Experimental Procedures

Synthesis Methodologies

Noble metal hydrogels were synthesized by either a one-step method or a two-step method at ambient temperature (∼293 K), starting from a metal salt solution and a metal nanoparticle (NP) solution, respectively. As an example for the preparation of gold aerogels via a two-step method, an aqueous solution of NH4F (10.0 M, 50 μL) was added to the as-prepared trisodium citrate-stabilized gold NP solution (4.95 mL, cM = 0.2 mM). After continuously stirring for ca. 90 s, the resulting gel pieces were manually assembled together to form a monolithic hydrogel. The as-prepared hydrogel was washed by a large amount of water four to five times with a total duration of 2–3 days to remove possible residues, followed by solvent exchange with tert-butanol. Afterward, the wet gel was flash-frozen by liquid nitrogen and subjected to vacuum drying for 12–24 h. The yield of NMAs was calculated based on the mass of the final aerogels with respect to the mass of the corresponding precursor metal salts.

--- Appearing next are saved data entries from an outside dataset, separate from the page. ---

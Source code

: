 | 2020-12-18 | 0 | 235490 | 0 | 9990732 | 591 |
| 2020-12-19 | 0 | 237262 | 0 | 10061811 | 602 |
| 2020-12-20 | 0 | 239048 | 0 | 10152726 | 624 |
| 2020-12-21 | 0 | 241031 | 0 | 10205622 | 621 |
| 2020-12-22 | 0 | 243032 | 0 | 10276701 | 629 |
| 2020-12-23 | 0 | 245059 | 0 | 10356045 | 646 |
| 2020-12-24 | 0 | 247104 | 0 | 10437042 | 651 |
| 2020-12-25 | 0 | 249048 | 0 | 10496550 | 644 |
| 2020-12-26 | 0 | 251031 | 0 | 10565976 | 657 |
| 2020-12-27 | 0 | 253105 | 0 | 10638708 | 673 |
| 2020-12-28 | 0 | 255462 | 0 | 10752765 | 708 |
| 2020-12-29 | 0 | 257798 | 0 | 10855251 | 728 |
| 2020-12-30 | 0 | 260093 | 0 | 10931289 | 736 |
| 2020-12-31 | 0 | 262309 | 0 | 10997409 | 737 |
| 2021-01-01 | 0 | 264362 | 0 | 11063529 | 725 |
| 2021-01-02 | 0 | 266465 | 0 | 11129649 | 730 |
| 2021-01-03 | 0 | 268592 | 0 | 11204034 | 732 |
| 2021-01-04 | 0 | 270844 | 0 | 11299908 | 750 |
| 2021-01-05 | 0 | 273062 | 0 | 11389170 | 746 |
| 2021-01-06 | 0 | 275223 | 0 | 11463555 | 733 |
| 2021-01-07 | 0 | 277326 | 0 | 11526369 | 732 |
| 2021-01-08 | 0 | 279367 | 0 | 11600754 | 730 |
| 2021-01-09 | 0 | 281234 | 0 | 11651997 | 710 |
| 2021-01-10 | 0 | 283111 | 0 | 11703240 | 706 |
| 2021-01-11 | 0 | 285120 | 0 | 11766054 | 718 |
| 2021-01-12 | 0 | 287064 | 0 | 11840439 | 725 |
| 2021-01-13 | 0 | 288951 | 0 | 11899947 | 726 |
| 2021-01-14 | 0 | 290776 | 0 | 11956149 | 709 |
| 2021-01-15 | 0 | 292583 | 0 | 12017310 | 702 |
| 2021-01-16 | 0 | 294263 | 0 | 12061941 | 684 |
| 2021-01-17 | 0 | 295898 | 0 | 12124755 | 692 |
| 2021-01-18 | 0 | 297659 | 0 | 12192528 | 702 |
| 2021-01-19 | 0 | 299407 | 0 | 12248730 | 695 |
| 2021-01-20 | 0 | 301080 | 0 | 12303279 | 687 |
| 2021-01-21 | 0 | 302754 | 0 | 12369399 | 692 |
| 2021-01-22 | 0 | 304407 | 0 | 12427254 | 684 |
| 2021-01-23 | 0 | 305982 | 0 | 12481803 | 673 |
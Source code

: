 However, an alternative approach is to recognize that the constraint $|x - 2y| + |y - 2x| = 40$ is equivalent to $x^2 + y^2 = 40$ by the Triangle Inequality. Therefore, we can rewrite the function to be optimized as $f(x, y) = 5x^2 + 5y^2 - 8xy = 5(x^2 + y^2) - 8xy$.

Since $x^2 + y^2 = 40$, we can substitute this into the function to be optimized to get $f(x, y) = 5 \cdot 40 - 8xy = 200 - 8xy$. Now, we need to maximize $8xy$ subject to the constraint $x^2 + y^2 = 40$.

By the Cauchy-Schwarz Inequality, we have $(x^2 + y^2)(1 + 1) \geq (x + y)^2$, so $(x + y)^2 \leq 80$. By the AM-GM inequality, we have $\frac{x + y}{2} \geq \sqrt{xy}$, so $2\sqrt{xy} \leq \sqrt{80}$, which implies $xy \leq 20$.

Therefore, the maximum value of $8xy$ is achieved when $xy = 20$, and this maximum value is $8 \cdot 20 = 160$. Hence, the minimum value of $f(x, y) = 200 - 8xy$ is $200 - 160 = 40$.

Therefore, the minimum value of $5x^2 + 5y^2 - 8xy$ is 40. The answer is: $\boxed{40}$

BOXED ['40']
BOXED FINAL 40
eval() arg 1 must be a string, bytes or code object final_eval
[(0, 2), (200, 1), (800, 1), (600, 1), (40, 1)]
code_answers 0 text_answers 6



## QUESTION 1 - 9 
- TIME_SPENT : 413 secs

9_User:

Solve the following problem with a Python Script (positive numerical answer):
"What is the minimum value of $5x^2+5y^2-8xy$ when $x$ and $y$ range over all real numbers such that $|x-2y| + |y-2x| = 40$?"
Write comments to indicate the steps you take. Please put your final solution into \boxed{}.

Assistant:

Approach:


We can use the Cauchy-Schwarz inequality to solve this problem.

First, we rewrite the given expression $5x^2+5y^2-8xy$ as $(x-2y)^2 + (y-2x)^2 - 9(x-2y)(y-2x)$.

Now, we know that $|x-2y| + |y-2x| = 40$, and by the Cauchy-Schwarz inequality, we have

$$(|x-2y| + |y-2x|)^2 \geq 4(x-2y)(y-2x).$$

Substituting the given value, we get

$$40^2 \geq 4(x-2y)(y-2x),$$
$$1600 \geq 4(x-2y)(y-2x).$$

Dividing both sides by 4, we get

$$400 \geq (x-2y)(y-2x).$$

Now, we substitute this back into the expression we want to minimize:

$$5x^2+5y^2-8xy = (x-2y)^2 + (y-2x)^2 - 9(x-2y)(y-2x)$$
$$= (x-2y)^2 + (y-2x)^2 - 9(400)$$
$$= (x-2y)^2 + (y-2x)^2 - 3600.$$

Electrocatalysis and Photoelectrocatalysis

All electrochemical tests were performed with a three-electrode system, with a glassy carbon electrode (3 mm in diameter), an Ag/AgCl (saturated KCl aqueous solution) electrode, and a platinum foil as the working electrode, reference electrode, and counter electrode, respectively. For the electro-oxidation of ethanol, the test was performed under N2 atmosphere in 1.0 M KOH aqueous solution containing 1.0 M ethanol. CV curves were recorded between −0.9 and 0.3 V (versus AgCl/Ag) with a scanning rate of 50 mV s−1, and the stability test was conducted at a potential of −0.23 V (versus AgCl/Ag). For photoelectrocatalysis, a white LED source was placed perpendicular to the working electrode, affording an adjustable light power density between 0 and 133.6 mW cm−2.